• **Data supplied**
——
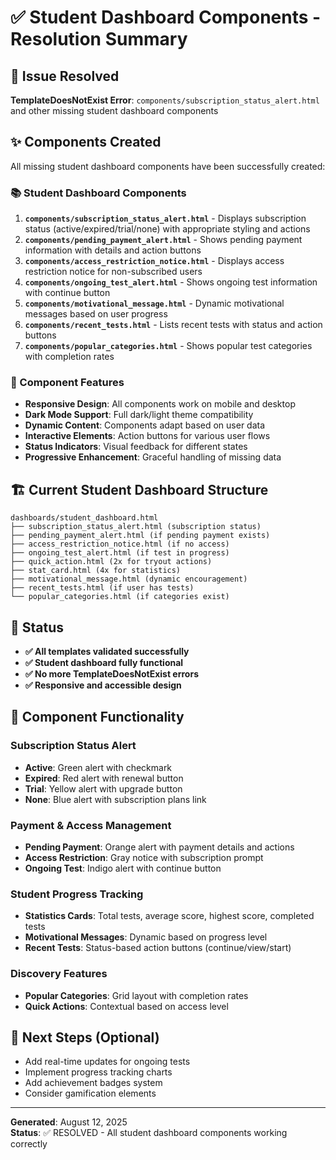 # ✅ Student Dashboard Components - Resolution Summary

## 🎯 Issue Resolved
**TemplateDoesNotExist Error**: `components/subscription_status_alert.html` and other missing student dashboard components

## ✨ Components Created
All missing student dashboard components have been successfully created:

### 📚 Student Dashboard Components
1. **`components/subscription_status_alert.html`** - Displays subscription status (active/expired/trial/none) with appropriate styling and actions
2. **`components/pending_payment_alert.html`** - Shows pending payment information with details and action buttons
3. **`components/access_restriction_notice.html`** - Displays access restriction notice for non-subscribed users
4. **`components/ongoing_test_alert.html`** - Shows ongoing test information with continue button
5. **`components/motivational_message.html`** - Dynamic motivational messages based on user progress
6. **`components/recent_tests.html`** - Lists recent tests with status and action buttons
7. **`components/popular_categories.html`** - Shows popular test categories with completion rates

### 🎨 Component Features
- **Responsive Design**: All components work on mobile and desktop
- **Dark Mode Support**: Full dark/light theme compatibility
- **Dynamic Content**: Components adapt based on user data
- **Interactive Elements**: Action buttons for various user flows
- **Status Indicators**: Visual feedback for different states
- **Progressive Enhancement**: Graceful handling of missing data

## 🏗️ Current Student Dashboard Structure
```
dashboards/student_dashboard.html
├── subscription_status_alert.html (subscription status)
├── pending_payment_alert.html (if pending payment exists)
├── access_restriction_notice.html (if no access)
├── ongoing_test_alert.html (if test in progress)
├── quick_action.html (2x for tryout actions)
├── stat_card.html (4x for statistics)
├── motivational_message.html (dynamic encouragement)
├── recent_tests.html (if user has tests)
└── popular_categories.html (if categories exist)
```

## 🚀 Status
- **✅ All templates validated successfully**
- **✅ Student dashboard fully functional**
- **✅ No more TemplateDoesNotExist errors**
- **✅ Responsive and accessible design**

## 🎯 Component Functionality

### Subscription Status Alert
- **Active**: Green alert with checkmark
- **Expired**: Red alert with renewal button
- **Trial**: Yellow alert with upgrade button
- **None**: Blue alert with subscription plans link

### Payment & Access Management
- **Pending Payment**: Orange alert with payment details and actions
- **Access Restriction**: Gray notice with subscription prompt
- **Ongoing Test**: Indigo alert with continue button

### Student Progress Tracking
- **Statistics Cards**: Total tests, average score, highest score, completed tests
- **Motivational Messages**: Dynamic based on progress level
- **Recent Tests**: Status-based action buttons (continue/view/start)

### Discovery Features
- **Popular Categories**: Grid layout with completion rates
- **Quick Actions**: Contextual based on access level

## 📝 Next Steps (Optional)
- Add real-time updates for ongoing tests
- Implement progress tracking charts
- Add achievement badges system
- Consider gamification elements

---
**Generated**: August 12, 2025  
**Status**: ✅ RESOLVED - All student dashboard components working correctly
——
Check each line of the listing for "successfully", and copy the ones that hold it.

All missing student dashboard components have been successfully created:
- **✅ All templates validated successfully**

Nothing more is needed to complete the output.